START PROVIDED MATERIAL
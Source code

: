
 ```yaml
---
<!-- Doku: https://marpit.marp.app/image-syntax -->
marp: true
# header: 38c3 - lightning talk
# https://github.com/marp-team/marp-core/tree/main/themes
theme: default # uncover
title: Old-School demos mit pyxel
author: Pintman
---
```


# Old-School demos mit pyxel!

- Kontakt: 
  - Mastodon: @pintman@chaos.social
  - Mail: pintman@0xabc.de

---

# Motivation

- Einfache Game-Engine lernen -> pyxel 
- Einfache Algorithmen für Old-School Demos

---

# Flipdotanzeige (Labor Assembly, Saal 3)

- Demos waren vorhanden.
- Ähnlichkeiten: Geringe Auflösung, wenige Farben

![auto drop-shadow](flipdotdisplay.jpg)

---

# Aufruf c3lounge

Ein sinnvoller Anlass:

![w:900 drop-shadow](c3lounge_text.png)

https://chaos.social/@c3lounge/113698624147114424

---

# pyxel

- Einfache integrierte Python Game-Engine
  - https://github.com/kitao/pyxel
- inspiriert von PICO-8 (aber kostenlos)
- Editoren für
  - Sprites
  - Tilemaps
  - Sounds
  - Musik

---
END PROVIDED MATERIAL
Copy each line in the data that holds the word "Game".

▶ **RESPONSE AREA**:
- Einfache Game-Engine lernen -> pyxel 
- Einfache integrierte Python Game-Engine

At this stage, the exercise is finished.